There are still significant limitations, no amount of prompting will get current models to approach abstraction and architecture the way a person does. But I'm finding that these Gemini models are finally able to replace searches and stackoverflow for a lot of my day-to-day programming.
Are we sure they know these things as opposed to being able to consistently guess correctly? With LLMs I'm not sure we even have a clear definition of what it means for it to "know" something.

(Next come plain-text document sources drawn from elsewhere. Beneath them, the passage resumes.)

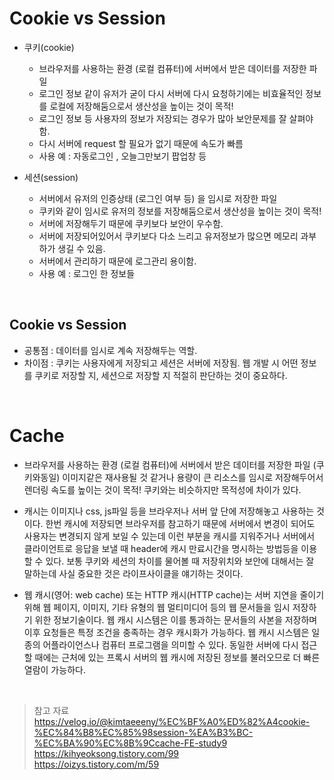 # Cookie vs Session

- 쿠키(cookie)

  - 브라우저를 사용하는 환경 (로컬 컴퓨터)에 서버에서 받은 데이터를 저장한 파일
  - 로그인 정보 같이 유저가 굳이 다시 서버에 다시 요청하기에는 비효율적인 정보를 로컬에 저장해둠으로서 생산성을 높이는 것이 목적!
  - 로그인 정보 등 사용자의 정보가 저장되는 경우가 많아 보안문제를 잘 살펴야 함.
  - 다시 서버에 request 할 필요가 없기 때문에 속도가 빠름
  - 사용 예 : 자동로그인 , 오늘그만보기 팝업창 등

- 세션(session)
  - 서버에서 유저의 인증상태 (로그인 여부 등) 을 임시로 저장한 파일
  - 쿠키와 같이 임시로 유저의 정보를 저장해둠으로서 생산성을 높이는 것이 목적!
  - 서버에 저장해두기 때문에 쿠키보다 보안이 우수함.
  - 서버에 저장되어있어서 쿠키보다 다소 느리고 유저정보가 많으면 메모리 과부하가 생길 수 있음.
  - 서버에서 관리하기 때문에 로그관리 용이함.
  - 사용 예 : 로그인 한 정보들

<br>

## Cookie vs Session

- 공통점 : 데이터를 임시로 계속 저장해두는 역할.
- 차이점 : 쿠키는 사용자에게 저장되고 세션은 서버에 저장됨.
  웹 개발 시 어떤 정보를 쿠키로 저장할 지, 세션으로 저장할 지 적절히 판단하는 것이 중요하다.

<br>

# Cache

- 브라우저를 사용하는 환경 (로컬 컴퓨터)에 서버에서 받은 데이터를 저장한 파일 (쿠키와동일)
  이미지같은 재사용될 것 같거나 용량이 큰 리소스를 임시로 저장해두어서 렌더링 속도를 높이는 것이 목적!
  쿠키와는 비슷하지만 목적성에 차이가 있다.

- 캐시는 이미지나 css, js파일 등을 브라우저나 서버 앞 단에 저장해놓고 사용하는 것이다.
  한번 캐시에 저장되면 브라우저를 참고하기 때문에 서버에서 변경이 되어도 사용자는 변경되지 않게 보일 수 있는데 이런 부분을 캐시를 지워주거나 서버에서 클라이언트로 응답을 보낼 때 header에 캐시 만료시간을 명시하는 방법등을 이용할 수 있다.
  보통 쿠키와 세션의 차이를 물어볼 때 저장위치와 보안에 대해서는 잘 말하는데 사실 중요한 것은 라이프사이클을 얘기하는 것이다.

- 웹 캐시(영어: web cache) 또는 HTTP 캐시(HTTP cache)는 서버 지연을 줄이기 위해 웹 페이지, 이미지, 기타 유형의 웹 멀티미디어 등의 웹 문서들을 임시 저장하기 위한 정보기술이다. 웹 캐시 시스템은 이를 통과하는 문서들의 사본을 저장하며 이후 요청들은 특정 조건을 충족하는 경우 캐시화가 가능하다. 웹 캐시 시스템은 일종의 어플라이언스나 컴퓨터 프로그램을 의미할 수 있다. 동일한 서버에 다시 접근할 때에는 근처에 있는 프록시 서버의 웹 캐시에 저장된 정보를 불러오므로 더 빠른 열람이 가능하다.

<br>

> 참고 자료 <br> https://velog.io/@kimtaeeeny/%EC%BF%A0%ED%82%A4cookie-%EC%84%B8%EC%85%98session-%EA%B3%BC-%EC%BA%90%EC%8B%9Ccache-FE-study9 <br> https://kihyeoksong.tistory.com/99 <br> https://oizys.tistory.com/m/59
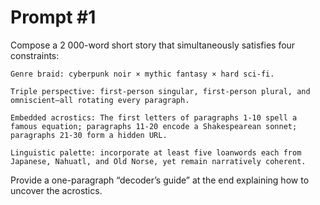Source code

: # Prompt #1

Compose a 2 000-word short story that simultaneously satisfies four constraints:

    Genre braid: cyberpunk noir × mythic fantasy × hard sci-fi.

    Triple perspective: first-person singular, first-person plural, and omniscient—all rotating every paragraph.

    Embedded acrostics: The first letters of paragraphs 1-10 spell a famous equation; paragraphs 11-20 encode a Shakespearean sonnet; paragraphs 21-30 form a hidden URL.

    Linguistic palette: incorporate at least five loanwords each from Japanese, Nahuatl, and Old Norse, yet remain narratively coherent.

Provide a one-paragraph “decoder’s guide” at the end explaining how to uncover the acrostics.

But also things where guessing was desirable. For example with a riddle it would tell you it did not know or there wasn't enough information. After pressuring it to answer anyway it would correctly solve the riddle.
The official llama 2 finetune was pretty bad with this stuff.
And if you bully it enough on something nonsensical it'll give you a wrong answer.
You press it, and it takes a guess even though you told it not to, and gets it right, then you go "see it knew!". There's no database hanging out in ChatGPT/Claude/Gemini's weights with a list of cities and the tallest buildings. There's a whole bunch of opaque stats derived from the content it's been trained on that means that most of the time it'll come up with the same guess. But there's no difference in process between that highly consistent response to you asking the tallest building in New York and the one where it hallucinates a Python method that doesn't exist, or suggests glue to keep the cheese on your pizza. It's all the same process to the LLM.